From: Xue jiufei <xuejiufei@huawei.com>
To: ocfs2-devel@oss.oracle.com
Subject: [Ocfs2-devel] [PATCH] ocfs2: do not set OCFS2_LOCK_UPCONVERT_FINISHING if nonblocking lock can not be granted at once
Date: Fri, 7 Nov 2014 14:36:02 +0800 [thread overview]
Message-ID: <545C6852.5020305@huawei.com> (raw)
In-Reply-To: <545C5E91.5000501@oracle.com>
Hi Junxiao
On 2014/11/7 13:54, Junxiao Bi wrote:
> Hi Jiufei,
>
> On 11/07/2014 11:41 AM, Xue jiufei wrote:
>> Function ocfs2_readpages() use nonblocking flag to avoid page lock
>> inversion. It will trigger cluster hang because that flag
>> OCFS2_LOCK_UPCONVERT_FINISHING is not cleared if nonblocking lock
>> cannot be granted at once. The flag would prevent dc thread from
>> downconverting. So other nodes cannot acheive this lockres for ever.
>>
>> So we should not set OCFS2_LOCK_UPCONVERT_FINISHING when receiving ast
>> if nonblocking lock had already returned.
>>
>
> Use OCFS2_LOCK_NONBLOCK_FINISHED can't fix this issue. Like there are
> two processes doing non-blocking lock in the following order.

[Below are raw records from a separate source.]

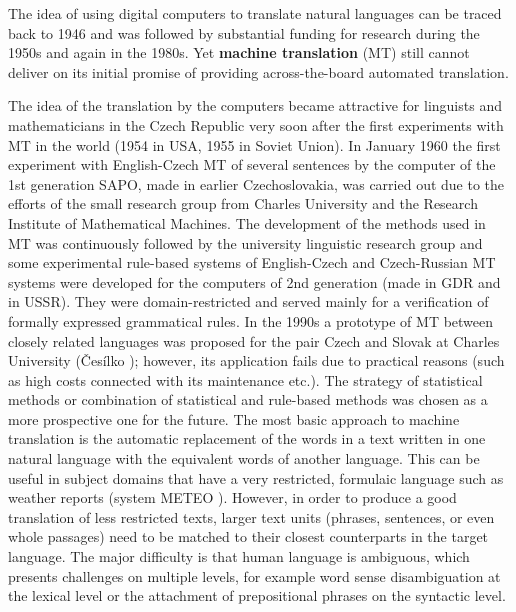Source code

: \begin{multicols}{2}
The idea of using digital computers to translate natural languages can be traced back to 1946 and was followed by substantial funding for research during the 1950s and again in the 1980s. Yet \textbf{machine translation} (MT) still cannot deliver on its initial promise of providing across-the-board automated translation.


The idea of the translation by the computers became attractive for linguists and mathematicians in the Czech Republic very soon after the first experiments with MT in the world (1954 in USA, 1955 in Soviet Union). In January 1960 the first experiment with English-Czech MT of several sentences by the computer of the 1st generation SAPO, made in earlier Czechoslovakia, was carried out due to the efforts of the small research group from Charles University and the Research Institute of Mathematical Machines. The development of the methods used in MT was continuously followed by the university linguistic research group and some experimental rule-based systems of English-Czech and Czech-Russian MT systems were developed for the computers of 2nd generation (made in GDR and in USSR). They were domain-restricted and served mainly for a verification of formally expressed grammatical rules. In the 1990s a prototype of MT between closely related languages was proposed for the pair Czech and Slovak at Charles University (Česílko \cite{Note18}); however, its application fails due to practical reasons (such as high costs connected with its maintenance etc.). The strategy of statistical methods or combination of statistical and rule-based methods was chosen as a more prospective one for the future.
The most basic approach to machine translation is the automatic replacement of the words in a text written in one natural language with the equivalent words of another language. This can be useful in subject domains that have a very restricted, formulaic language such as weather reports (system METEO \cite{Note19}). However, in order to produce a good translation of less restricted texts, larger text units (phrases, sentences, or even whole passages) need to be matched to their closest counterparts in the target language. The major difficulty is that human language is ambiguous, which presents challenges on multiple levels, for example word sense disambiguation at the lexical level or the attachment of prepositional phrases on the syntactic level.


\end{multicols}
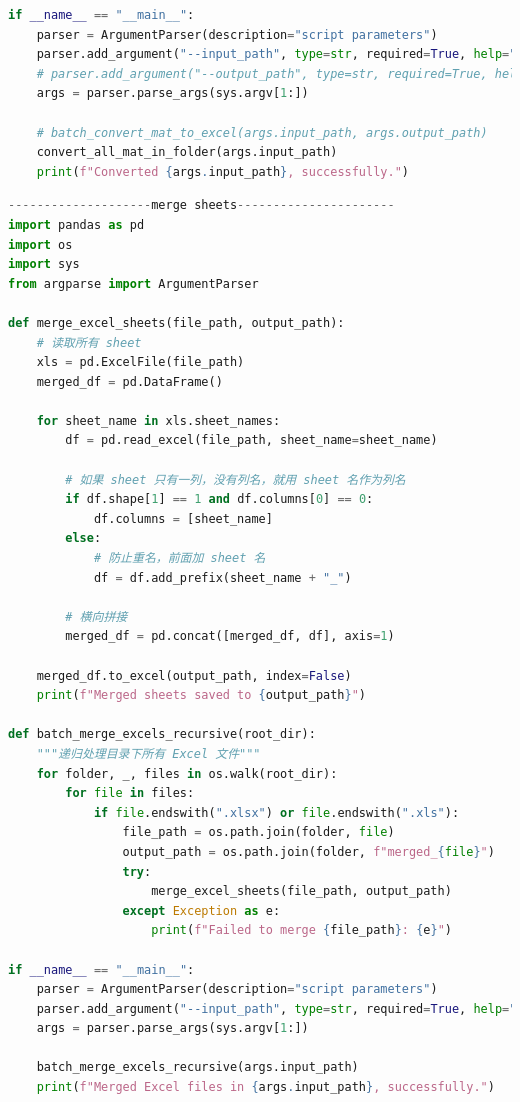 \documentclass[a4paper]{CPIPC}
\numberwithin{equation}{section}
\begin{document}
\begin{lstlisting}[language=Python]
if __name__ == "__main__":
    parser = ArgumentParser(description="script parameters")
    parser.add_argument("--input_path", type=str, required=True, help="Parent directory containing .mat files")
    # parser.add_argument("--output_path", type=str, required=True, help="Parent directory to save .xlsx files")
    args = parser.parse_args(sys.argv[1:])

    # batch_convert_mat_to_excel(args.input_path, args.output_path)
    convert_all_mat_in_folder(args.input_path)
    print(f"Converted {args.input_path}, successfully.")
\end{lstlisting}

\begin{lstlisting}[language=Python, caption=Merge Excel Sheets]
--------------------merge sheets----------------------
import pandas as pd
import os
import sys
from argparse import ArgumentParser

def merge_excel_sheets(file_path, output_path):
    # 读取所有 sheet
    xls = pd.ExcelFile(file_path)
    merged_df = pd.DataFrame()

    for sheet_name in xls.sheet_names:
        df = pd.read_excel(file_path, sheet_name=sheet_name)

        # 如果 sheet 只有一列，没有列名，就用 sheet 名作为列名
        if df.shape[1] == 1 and df.columns[0] == 0:
            df.columns = [sheet_name]
        else:
            # 防止重名，前面加 sheet 名
            df = df.add_prefix(sheet_name + "_")

        # 横向拼接
        merged_df = pd.concat([merged_df, df], axis=1)

    merged_df.to_excel(output_path, index=False)
    print(f"Merged sheets saved to {output_path}")

def batch_merge_excels_recursive(root_dir):
    """递归处理目录下所有 Excel 文件"""
    for folder, _, files in os.walk(root_dir):
        for file in files:
            if file.endswith(".xlsx") or file.endswith(".xls"):
                file_path = os.path.join(folder, file)
                output_path = os.path.join(folder, f"merged_{file}")
                try:
                    merge_excel_sheets(file_path, output_path)
                except Exception as e:
                    print(f"Failed to merge {file_path}: {e}")

if __name__ == "__main__":
    parser = ArgumentParser(description="script parameters")
    parser.add_argument("--input_path", type=str, required=True, help="Parent directory containing .mat files")
    args = parser.parse_args(sys.argv[1:])

    batch_merge_excels_recursive(args.input_path)
    print(f"Merged Excel files in {args.input_path}, successfully.")
\end{lstlisting}
\end{document}
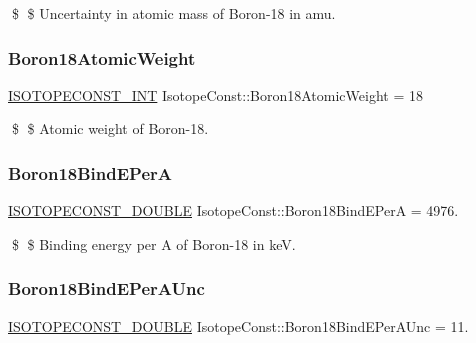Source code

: \$ \$ Uncertainty in atomic mass of Boron-\/18 in amu. \mbox{\label{group___isotope_const-_boron-_b18_gaf2f234395ab7214b3b8d5a8a65c2b787}} 
\subsubsection{\texorpdfstring{Boron18\+Atomic\+Weight}{Boron18AtomicWeight}}
{\footnotesize\ttfamily \mbox{\hyperlink{group___isotope_const-_macros_ga5f18360b3e99483a35c32d789e62621c}{I\+S\+O\+T\+O\+P\+E\+C\+O\+N\+S\+T\+\_\+\+I\+NT}} Isotope\+Const\+::\+Boron18\+Atomic\+Weight = 18}

\$ \$ Atomic weight of Boron-\/18. \mbox{\label{group___isotope_const-_boron-_b18_ga90d5360a93ab68c570e6b0fb18944fa2}} 
\subsubsection{\texorpdfstring{Boron18\+Bind\+E\+PerA}{Boron18BindEPerA}}
{\footnotesize\ttfamily \mbox{\hyperlink{group___isotope_const-_macros_ga8f45a7272ce02c0b4c65c44636ed719a}{I\+S\+O\+T\+O\+P\+E\+C\+O\+N\+S\+T\+\_\+\+D\+O\+U\+B\+LE}} Isotope\+Const\+::\+Boron18\+Bind\+E\+PerA = 4976.}

\$ \$ Binding energy per A of Boron-\/18 in keV. \mbox{\label{group___isotope_const-_boron-_b18_ga33457b8f5a377db3eb80ad4c755a6226}} 
\subsubsection{\texorpdfstring{Boron18\+Bind\+E\+Per\+A\+Unc}{Boron18BindEPerAUnc}}
{\footnotesize\ttfamily \mbox{\hyperlink{group___isotope_const-_macros_ga8f45a7272ce02c0b4c65c44636ed719a}{I\+S\+O\+T\+O\+P\+E\+C\+O\+N\+S\+T\+\_\+\+D\+O\+U\+B\+LE}} Isotope\+Const\+::\+Boron18\+Bind\+E\+Per\+A\+Unc = 11.}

I am wondering why these two processes can lock in such order.
> 1. Process A issue non-blocking lock fail, set OCFS2_LOCK_NONBLOCK_FINISHED.
We had set OCFS2_LOCK_BUSY flag before process A call ocfs2_dlm_lock(),
> 2. Process B issue non-blocking lock fail, set
> OCFS2_LOCK_NONBLOCK_FINISHED again.
So process B must wait until ast for Process A returns and clear OCFS2_LOCK_BUSY.
> 3. Ast for process A come, clear OCFS2_LOCK_NONBLOCK_FINISHED.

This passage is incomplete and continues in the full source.